With pictures left out, write out exactly every line from the start of the data through the one that contains "- Identifier mapped".

=== Source records ===

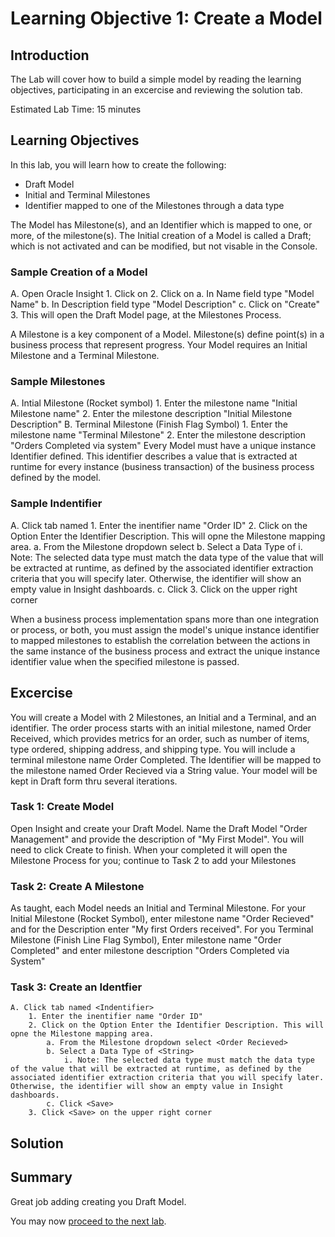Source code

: # Learning Objective 1: Create a Model

## Introduction
The Lab will cover how to build a simple model by reading the learning objectives, participating in an excercise and reviewing the solution tab.

Estimated Lab Time: 15 minutes


## Learning Objectives
In this lab, you will learn how to create the following:
- Draft Model
- Initial and Terminal Milestones
- Identifier mapped to one of the Milestones through a data type

The Model has Milestone(s), and an Identifier which is mapped to one, or more, of the milestone(s). The Initial creation of a Model is called a Draft; which is not activated and can be modified, but not visable in the Console. <br />
### Sample Creation of a Model

A. Open Oracle Insight
        1. Click on <Models>
        2. Click on <Create>
            a. In Name field type "Model Name"
            b. In Description field type "Model Description" 
            c. Click on "Create"
        3. This will open the Draft Model page, at the Milestones Process.

A Milestone is a key component of a Model. Milestone(s) define point(s) in a business process that represent progress. Your Model requires an Initial Milestone and a Terminal Milestone. <br />
### Sample Milestones

 A. Intial Milestone (Rocket symbol) 
        1. Enter the milestone name "Initial Milestone name"
        2. Enter the milestone description "Initial Milestone Description"
    B. Terminal Milestone (Finish Flag Symbol)
        1. Enter the milestone name "Terminal Milestone"
        2. Enter the milestone description "Orders Completed via system"
Every Model must have a unique instance Identifier defined. This identifier describes a value that is extracted at runtime for every instance (business transaction) of the business process defined by the model. <br />
### Sample Indentifier

A.  Click tab named <Indentifier>
        1. Enter the inentifier name "Order ID"
        2. Click on the Option Enter the Identifier Description. This will opne the Milestone mapping area.
            a. From the Milestone dropdown select <Order Recieved>
            b. Select a Data Type of <String>
                i. Note: The selected data type must match the data type of the value that will be extracted at runtime, as defined by the associated identifier extraction criteria that you will specify later. Otherwise, the identifier will show an empty value in Insight dashboards.
            c. Click <Save>
        3. Click <Save> on the upper right corner

When a business process implementation spans more than one integration or process, or both, you must assign the model's unique instance identifier to mapped milestones to establish the correlation between the actions in the same instance of the business process and extract the unique instance identifier value when the specified milestone is passed. <br />

## Excercise
 You will create a Model with 2 Milestones, an Initial and a Terminal, and an identifier. The order process starts with an initial milestone, named Order Received, which provides metrics for an order, such as number of items, type ordered, shipping address, and shipping type. You will include a terminal milestone name Order Completed. The Identifier will be mapped to the milestone named Order Recieved via a String value. Your model will be kept in Draft form thru several iterations. 

### Task 1: Create Model
Open Insight and create your Draft Model. Name the Draft Model "Order Management" and provide the description of "My First Model". You will need to click Create to finish. When your completed it will open the Milestone Process for you; continue to Task 2 to add your Milestones
     
### Task 2: Create A Milestone
As taught, each Model needs an Initial and Terminal Milestone. For your Initial Milestone (Rocket Symbol), enter milestone name "Order Recieved" and for the Description enter "My first Orders received". For you Terminal Milestone (Finish Line Flag Symbol), Enter milestone name "Order Completed" and enter milestone description "Orders Completed via System"
    
### Task 3: Create an Identfier

    A. Click tab named <Indentifier>
        1. Enter the inentifier name "Order ID"
        2. Click on the Option Enter the Identifier Description. This will opne the Milestone mapping area.
            a. From the Milestone dropdown select <Order Recieved>
            b. Select a Data Type of <String>
                i. Note: The selected data type must match the data type of the value that will be extracted at runtime, as defined by the associated identifier extraction criteria that you will specify later. Otherwise, the identifier will show an empty value in Insight dashboards.
            c. Click <Save>
        3. Click <Save> on the upper right corner


## Solution



## Summary
Great job adding creating you Draft Model.<br />

You may now [proceed to the next lab](#next).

===

Response to the exercise —
Source code

: # Learning Objective 1: Create a Model

## Introduction
The Lab will cover how to build a simple model by reading the learning objectives, participating in an excercise and reviewing the solution tab.

Estimated Lab Time: 15 minutes


## Learning Objectives
In this lab, you will learn how to create the following:
- Draft Model
- Initial and Terminal Milestones
- Identifier mapped to one of the Milestones through a data type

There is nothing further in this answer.